Worker agent: a specialized agent that executes a delegated sub-task (see PAT-005).
Routing: selecting the next agent, tool, or branch based on state.
Handoff: transfer of control and context from one agent to another.
State machine: an explicit graph of states and governed transitions controlling execution.
Durable execution: workflow semantics where progress is checkpointed and resumable across failures.
Saga: a sequence of operations with compensating actions to undo partial work on failure.

Governance and security

Governance: the runtime harness layer enforcing policy, approvals, and guardrails (see HRN-008).
Policy-as-code: governance rules expressed in a declarative, versioned, testable format.
PEP / PDP: Policy Enforcement Point (intercepts actions) and Policy Decision Point (evaluates policy).
Guardrail: a runtime check on inputs or outputs that constrains agent behavior.
Approval gate: a control that suspends execution pending a human or higher-authority decision (see PAT-001).
Least privilege: granting each agent the minimum permissions required for its task.
Agent identity: a distinct, attributable, scoped, revocable principal for each agent.
Prompt injection: untrusted content that hijacks an agent's instructions or goals.
Indirect prompt injection: injection delivered via data the agent retrieves.
Data exfiltration: unauthorized egress of sensitive data through agent outputs or tool arguments.
Lethal trifecta: the dangerous combination of private-data access, untrusted-content exposure, and external communication ability.
Sandbox: an isolated, resource- and network-constrained environment for executing untrusted tools/code.
DLP (Data Loss Prevention): controls that detect and block sensitive data in outbound payloads.

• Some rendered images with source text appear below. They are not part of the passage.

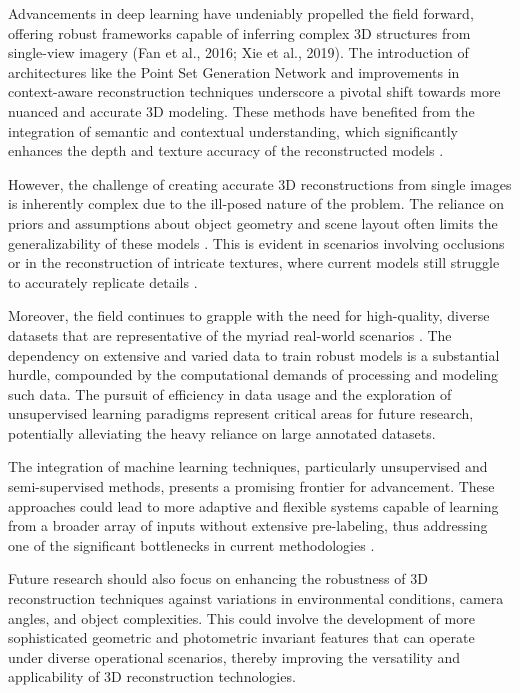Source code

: \documentclass[conference]{IEEEtran}
\begin{document}
Advancements in deep learning have undeniably propelled the field forward, offering robust frameworks capable of inferring complex 3D structures from single-view imagery (Fan et al., 2016; Xie et al., 2019). The introduction of architectures like the Point Set Generation Network \cite{fan2016} and improvements in context-aware reconstruction techniques \cite{xie2019} underscore a pivotal shift towards more nuanced and accurate 3D modeling. These methods have benefited from the integration of semantic and contextual understanding, which significantly enhances the depth and texture accuracy of the reconstructed models \cite{popov2020}.

However, the challenge of creating accurate 3D reconstructions from single images is inherently complex due to the ill-posed nature of the problem. The reliance on priors and assumptions about object geometry and scene layout often limits the generalizability of these models \cite{fan2016}. This is evident in scenarios involving occlusions or in the reconstruction of intricate textures, where current models still struggle to accurately replicate details \cite{popov2020}. 

Moreover, the field continues to grapple with the need for high-quality, diverse datasets that are representative of the myriad real-world scenarios \cite{popov2020}. The dependency on extensive and varied data to train robust models is a substantial hurdle, compounded by the computational demands of processing and modeling such data. The pursuit of efficiency in data usage and the exploration of unsupervised learning paradigms represent critical areas for future research, potentially alleviating the heavy reliance on large annotated datasets.

The integration of machine learning techniques, particularly unsupervised and semi-supervised methods, presents a promising frontier for advancement. These approaches could lead to more adaptive and flexible systems capable of learning from a broader array of inputs without extensive pre-labeling, thus addressing one of the significant bottlenecks in current methodologies \cite{popov2020}.

Future research should also focus on enhancing the robustness of 3D reconstruction techniques against variations in environmental conditions, camera angles, and object complexities. This could involve the development of more sophisticated geometric and photometric invariant features that can operate under diverse operational scenarios, thereby improving the versatility and applicability of 3D reconstruction technologies.
\end{document}
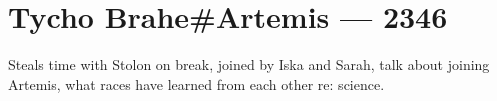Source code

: \hypertarget{tycho-braheartemis-2346}{%
\chapter{Tycho Brahe\#Artemis — 2346}\label{tycho-braheartemis-2346}}

Steals time with Stolon on break, joined by Iska and Sarah, talk about joining Artemis, what races have learned from each other re: science.
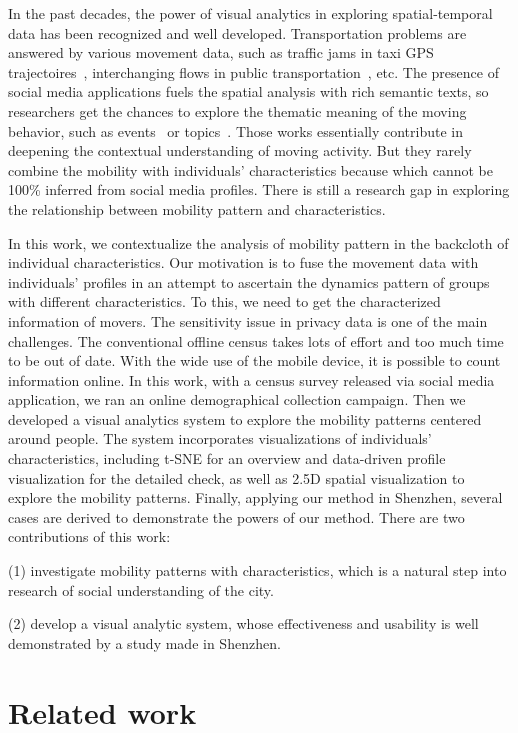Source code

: In the past decades, the power of visual analytics in exploring spatial-temporal data has been recognized and well developed. Transportation problems are answered by various movement data, such as traffic jams in taxi GPS trajectoires~\citep{wang2013visual}, interchanging flows in public transportation~\citep{zeng2013visualizing}, etc. The presence of social media applications fuels the spatial analysis with rich semantic texts, so researchers get the chances to explore the thematic meaning of the moving behavior, such as events~\citep{chen2017map} or topics~\citep{bosch2013scatterblogs2}. Those works essentially contribute in deepening the contextual understanding of moving activity. But they rarely combine the mobility with individuals' characteristics because which cannot be 100\% inferred from social media profiles. There is still a research gap in exploring the relationship between mobility pattern and characteristics.


In this work, we contextualize the analysis of mobility pattern in the backcloth of individual characteristics. Our motivation is to fuse the movement data with individuals' profiles in an attempt to ascertain the dynamics pattern of groups with different characteristics. To this, we need to get the characterized information of movers. The sensitivity issue in privacy data is one of the main challenges. The conventional offline census takes lots of effort and too much time to be out of date. With the wide use of the mobile device, it is possible to count information online. In this work, with a census survey released via social media application, we ran an online demographical collection campaign. Then we developed a visual analytics system to explore the mobility patterns centered around people. The system incorporates visualizations of individuals' characteristics, including t-SNE for an overview and data-driven profile visualization for the detailed check, as well as 2.5D spatial visualization to explore the mobility patterns. Finally, applying our method in Shenzhen, several cases are derived to demonstrate the powers of our method. There are two contributions of this work:

(1) investigate mobility patterns with characteristics, which is a natural step into research of social understanding of the city.

(2) develop a visual analytic system, whose effectiveness and usability is well demonstrated by a study made in Shenzhen.



\section{Related work}

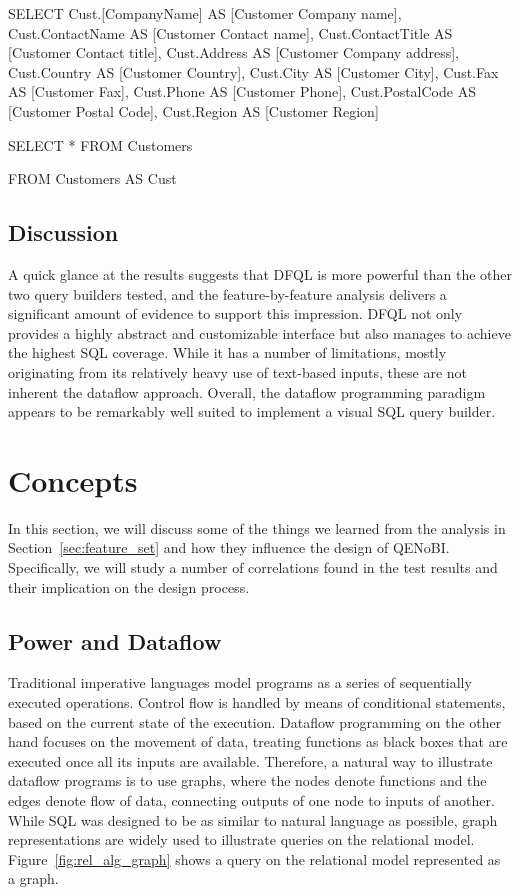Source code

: \documentclass[11pt,a4paper]{globis-book}
\begin{document}
\begin{codeex}[caption=``Bloated'' query generated by EasyQuery, label=lst:read_easyquery]
SELECT Cust.[CompanyName] AS [Customer Company name],
  Cust.ContactName AS [Customer Contact name],
  Cust.ContactTitle AS [Customer Contact title],
  Cust.Address AS [Customer Company address],
  Cust.Country AS [Customer Country],
  Cust.City AS [Customer City],
  Cust.Fax AS [Customer Fax],
  Cust.Phone AS [Customer Phone],
  Cust.PostalCode AS [Customer Postal Code],
  Cust.Region AS [Customer Region] 
\end{codeex}
\begin{codeex}[caption=Concise query generated by ExtJS, label=lst:read_extjs]
SELECT *
FROM Customers
\end{codeex}
FROM Customers AS Cust

\subsection{Discussion}
A quick glance at the results suggests that DFQL is more powerful than the other two query builders tested, and the feature-by-feature analysis delivers a significant amount of evidence to support this impression. DFQL not only provides a highly abstract and customizable interface but also manages to achieve the highest SQL coverage. While it has a number of limitations, mostly originating from its relatively heavy use of text-based inputs, these are not inherent the dataflow approach. Overall, the dataflow programming paradigm appears to be remarkably well suited to implement a visual SQL query builder.

\section{Concepts}
\label{sec:concepts}
In this section, we will discuss some of the things we learned from the analysis in Section~\ref{sec:feature_set} and how they influence the design of QENoBI. Specifically, we will study a number of correlations found in the test results and their implication on the design process.

\subsection{Power and Dataflow}
\label{sec:pow_df}
Traditional imperative languages model programs as a series of sequentially executed operations. Control flow is handled by means of conditional statements, based on the current state of the execution. Dataflow programming on the other hand focuses on the movement of data, treating functions as black boxes that are executed once all its inputs are available. Therefore, a natural way to illustrate dataflow programs is to use graphs, where the nodes denote functions and the edges denote flow of data, connecting outputs of one node to inputs of another. While SQL was designed to be as similar to natural language as possible, graph representations are widely used to illustrate queries on the relational model. Figure~\ref{fig:rel_alg_graph} shows a query on the relational model represented as a graph.
\end{document}
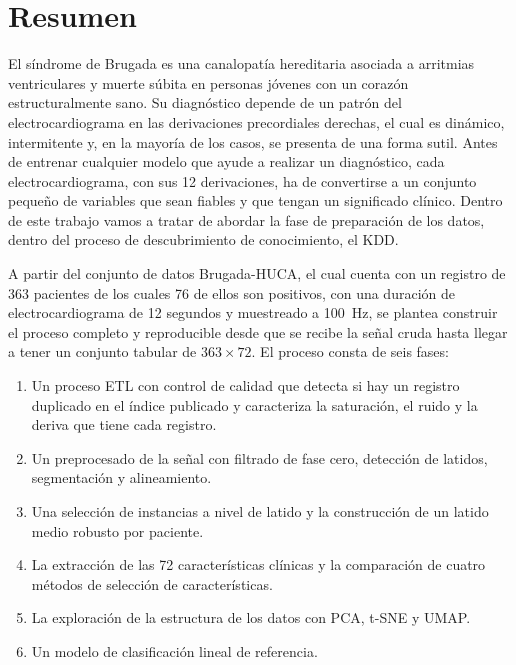 \section*{Resumen}

El síndrome de Brugada es una canalopatía hereditaria asociada a arritmias ventriculares y muerte súbita en personas jóvenes con un corazón estructuralmente sano. Su diagnóstico depende de un patrón del electrocardiograma en las derivaciones precordiales derechas, el cual es dinámico, intermitente y, en la mayoría de los casos, se presenta de una forma sutil. Antes de entrenar cualquier modelo que ayude a realizar un diagnóstico, cada electrocardiograma, con sus 12 derivaciones, ha de convertirse a un conjunto pequeño de variables que sean fiables y que tengan un significado clínico. Dentro de este trabajo vamos a tratar de abordar la fase de preparación de los datos, dentro del proceso de descubrimiento de conocimiento, el KDD.

A partir del conjunto de datos Brugada-HUCA, el cual cuenta con un registro de 363 pacientes de los cuales 76 de ellos son positivos, con una duración de electrocardiograma de 12 segundos y muestreado a \SI{100}{\hertz}, se plantea construir el proceso completo y reproducible desde que se recibe la señal cruda hasta llegar a tener un conjunto tabular de $363 \times 72$. El proceso consta de seis fases:

\begin{enumerate}
  \item Un proceso ETL con control de calidad que detecta si hay un registro duplicado en el índice publicado y caracteriza la saturación, el ruido y la deriva que tiene cada registro.
  \item Un preprocesado de la señal con filtrado de fase cero, detección de latidos, segmentación y alineamiento.
  \item Una selección de instancias a nivel de latido y la construcción de un latido medio robusto por paciente.
  \item La extracción de las 72 características clínicas y la comparación de cuatro métodos de selección de características.
  \item La exploración de la estructura de los datos con PCA, t-SNE y UMAP.
  \item Un modelo de clasificación lineal de referencia.
\end{enumerate}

Observability and evaluation

Observability: the harness layer that makes agent behavior inspectable via traces, logs, and metrics (see HRN-006).
Trace: the end-to-end record of a single agent run.
Span: a single timed unit of work within a trace (one tool call, one model call), the building block of distributed tracing.
Evaluation (eval): the systematic measurement of agent quality, safety, and reliability (see HRN-007).
LLM-as-judge: using a model to score another model's outputs against a rubric.
Groundedness: the degree to which generated claims are supported by provided evidence.
Regression suite: a fixed set of evaluation cases run on every change to catch quality regressions.
Eval-driven development: building and changing agents against a measurable evaluation harness.

Protocols and standards

MCP (Model Context Protocol): an open protocol for connecting models/agents to tools and data sources through a standardized interface.
Tool schema: the typed declaration of a tool's name, arguments, and description that the model uses to call it.
llms.txt: a proposed convention for a site-level Markdown file that surfaces a curated, agent-friendly index of content.
JSON-LD: structured data format used to make documents machine-readable in the discovery layer.
NIST AI RMF / ISO 42001 / EU AI Act: the principal AI risk, management-system, and regulatory frameworks an enterprise harness must satisfy (see HRN-014, GOV-001).

FAQs

Q: Where do I cite a definition from? A: Cite the term by name plus HRN-013. Where a term has a dedicated chapter, prefer citing that chapter for depth.

Q: A term I need is missing — what do I do? A: Add it here in the appropriate group with a crisp one-sentence definition, and link the dedicated chapter if one exists.